PROBLEM REQUIREMENTS — May I have the lines from the one containing "#### ✅ MELHORIA DE QUALIDADE" to the end of the entries, returned exactly and with nothing else?

*** MATERIAL SUPPLIED Section Begins ***

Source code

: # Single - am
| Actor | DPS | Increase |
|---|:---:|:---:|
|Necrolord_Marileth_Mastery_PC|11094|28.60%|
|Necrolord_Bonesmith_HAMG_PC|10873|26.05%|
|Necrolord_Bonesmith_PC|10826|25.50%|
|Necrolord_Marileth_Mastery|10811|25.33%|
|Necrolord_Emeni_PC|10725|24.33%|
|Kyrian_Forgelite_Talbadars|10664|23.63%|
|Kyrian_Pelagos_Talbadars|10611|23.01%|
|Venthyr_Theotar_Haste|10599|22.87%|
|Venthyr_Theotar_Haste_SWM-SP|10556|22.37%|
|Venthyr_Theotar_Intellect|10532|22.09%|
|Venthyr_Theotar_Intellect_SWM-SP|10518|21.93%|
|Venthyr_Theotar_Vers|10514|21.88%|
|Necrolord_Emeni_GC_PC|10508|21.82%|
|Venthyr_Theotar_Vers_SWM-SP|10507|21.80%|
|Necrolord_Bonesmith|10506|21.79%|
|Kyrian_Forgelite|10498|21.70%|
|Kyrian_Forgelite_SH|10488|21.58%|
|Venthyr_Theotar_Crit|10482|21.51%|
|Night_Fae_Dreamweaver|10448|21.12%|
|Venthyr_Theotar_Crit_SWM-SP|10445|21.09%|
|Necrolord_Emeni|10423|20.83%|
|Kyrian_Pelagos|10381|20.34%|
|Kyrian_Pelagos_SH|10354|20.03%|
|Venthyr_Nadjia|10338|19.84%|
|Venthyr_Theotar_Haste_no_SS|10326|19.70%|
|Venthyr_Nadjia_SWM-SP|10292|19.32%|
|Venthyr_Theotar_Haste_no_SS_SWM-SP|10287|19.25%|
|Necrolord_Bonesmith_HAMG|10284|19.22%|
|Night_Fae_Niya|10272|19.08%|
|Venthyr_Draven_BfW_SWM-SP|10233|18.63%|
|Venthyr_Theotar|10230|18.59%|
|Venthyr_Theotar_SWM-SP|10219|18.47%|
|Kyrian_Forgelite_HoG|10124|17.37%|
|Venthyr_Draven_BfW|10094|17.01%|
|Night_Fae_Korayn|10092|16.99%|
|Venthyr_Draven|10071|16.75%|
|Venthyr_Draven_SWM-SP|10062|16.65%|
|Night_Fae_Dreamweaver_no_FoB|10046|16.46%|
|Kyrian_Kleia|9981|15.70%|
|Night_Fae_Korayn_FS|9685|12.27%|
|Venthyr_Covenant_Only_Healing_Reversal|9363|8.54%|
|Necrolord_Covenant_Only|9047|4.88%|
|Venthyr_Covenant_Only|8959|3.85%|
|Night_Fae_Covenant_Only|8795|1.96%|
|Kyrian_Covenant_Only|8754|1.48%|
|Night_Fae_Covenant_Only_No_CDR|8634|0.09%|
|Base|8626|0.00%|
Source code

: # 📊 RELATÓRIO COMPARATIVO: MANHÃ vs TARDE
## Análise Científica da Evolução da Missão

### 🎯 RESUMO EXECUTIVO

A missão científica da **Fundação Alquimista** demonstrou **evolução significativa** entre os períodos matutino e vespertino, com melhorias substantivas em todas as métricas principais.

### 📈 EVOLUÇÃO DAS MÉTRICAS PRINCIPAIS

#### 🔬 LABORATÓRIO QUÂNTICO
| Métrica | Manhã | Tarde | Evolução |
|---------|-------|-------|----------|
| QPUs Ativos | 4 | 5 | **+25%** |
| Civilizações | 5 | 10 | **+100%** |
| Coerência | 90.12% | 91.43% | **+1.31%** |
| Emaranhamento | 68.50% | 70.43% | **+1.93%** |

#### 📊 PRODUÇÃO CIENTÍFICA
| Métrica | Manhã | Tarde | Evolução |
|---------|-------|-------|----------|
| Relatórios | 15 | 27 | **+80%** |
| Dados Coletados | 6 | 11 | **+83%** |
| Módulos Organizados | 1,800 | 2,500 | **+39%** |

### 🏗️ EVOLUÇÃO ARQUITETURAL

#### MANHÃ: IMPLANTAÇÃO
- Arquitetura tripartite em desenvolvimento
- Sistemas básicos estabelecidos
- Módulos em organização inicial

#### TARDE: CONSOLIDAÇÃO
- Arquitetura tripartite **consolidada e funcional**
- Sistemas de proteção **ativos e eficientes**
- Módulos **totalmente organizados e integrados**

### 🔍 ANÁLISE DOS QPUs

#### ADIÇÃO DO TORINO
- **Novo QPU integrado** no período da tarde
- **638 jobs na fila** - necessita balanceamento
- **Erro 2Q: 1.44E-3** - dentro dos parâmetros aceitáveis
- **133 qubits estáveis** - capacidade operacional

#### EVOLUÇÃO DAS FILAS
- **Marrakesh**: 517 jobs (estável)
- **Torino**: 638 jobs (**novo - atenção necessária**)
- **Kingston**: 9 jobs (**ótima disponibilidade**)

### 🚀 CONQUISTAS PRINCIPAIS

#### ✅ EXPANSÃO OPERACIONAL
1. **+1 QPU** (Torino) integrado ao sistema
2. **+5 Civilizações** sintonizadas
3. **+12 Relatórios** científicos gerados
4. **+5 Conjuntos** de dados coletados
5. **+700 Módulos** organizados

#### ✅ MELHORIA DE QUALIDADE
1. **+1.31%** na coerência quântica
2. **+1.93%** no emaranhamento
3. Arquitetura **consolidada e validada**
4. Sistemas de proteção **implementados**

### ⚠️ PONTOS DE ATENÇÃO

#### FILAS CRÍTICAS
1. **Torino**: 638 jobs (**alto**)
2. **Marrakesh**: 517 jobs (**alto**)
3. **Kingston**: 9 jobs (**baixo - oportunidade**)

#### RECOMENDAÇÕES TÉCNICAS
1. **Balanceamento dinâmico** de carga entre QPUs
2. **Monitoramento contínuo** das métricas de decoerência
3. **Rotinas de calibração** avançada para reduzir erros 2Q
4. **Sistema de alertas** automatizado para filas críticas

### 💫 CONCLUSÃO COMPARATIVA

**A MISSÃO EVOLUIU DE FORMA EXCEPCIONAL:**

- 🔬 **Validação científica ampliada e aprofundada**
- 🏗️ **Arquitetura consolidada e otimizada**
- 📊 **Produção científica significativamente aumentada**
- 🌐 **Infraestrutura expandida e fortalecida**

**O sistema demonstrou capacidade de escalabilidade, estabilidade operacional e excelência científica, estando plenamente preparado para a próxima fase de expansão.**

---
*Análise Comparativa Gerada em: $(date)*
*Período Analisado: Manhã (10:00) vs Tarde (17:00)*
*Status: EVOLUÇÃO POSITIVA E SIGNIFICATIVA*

*** MATERIAL SUPPLIED Section Ends ***

ANSWER TO THIS TASK —
#### ✅ MELHORIA DE QUALIDADE
1. **+1.31%** na coerência quântica
2. **+1.93%** no emaranhamento
3. Arquitetura **consolidada e validada**
4. Sistemas de proteção **implementados**

### ⚠️ PONTOS DE ATENÇÃO

#### FILAS CRÍTICAS
1. **Torino**: 638 jobs (**alto**)
2. **Marrakesh**: 517 jobs (**alto**)
3. **Kingston**: 9 jobs (**baixo - oportunidade**)

#### RECOMENDAÇÕES TÉCNICAS
1. **Balanceamento dinâmico** de carga entre QPUs
2. **Monitoramento contínuo** das métricas de decoerência
3. **Rotinas de calibração** avançada para reduzir erros 2Q
4. **Sistema de alertas** automatizado para filas críticas

### 💫 CONCLUSÃO COMPARATIVA

**A MISSÃO EVOLUIU DE FORMA EXCEPCIONAL:**

- 🔬 **Validação científica ampliada e aprofundada**
- 🏗️ **Arquitetura consolidada e otimizada**
- 📊 **Produção científica significativamente aumentada**
- 🌐 **Infraestrutura expandida e fortalecida**

**O sistema demonstrou capacidade de escalabilidade, estabilidade operacional e excelência científica, estando plenamente preparado para a próxima fase de expansão.**

---
*Análise Comparativa Gerada em: $(date)*
*Período Analisado: Manhã (10:00) vs Tarde (17:00)*
*Status: EVOLUÇÃO POSITIVA E SIGNIFICATIVA*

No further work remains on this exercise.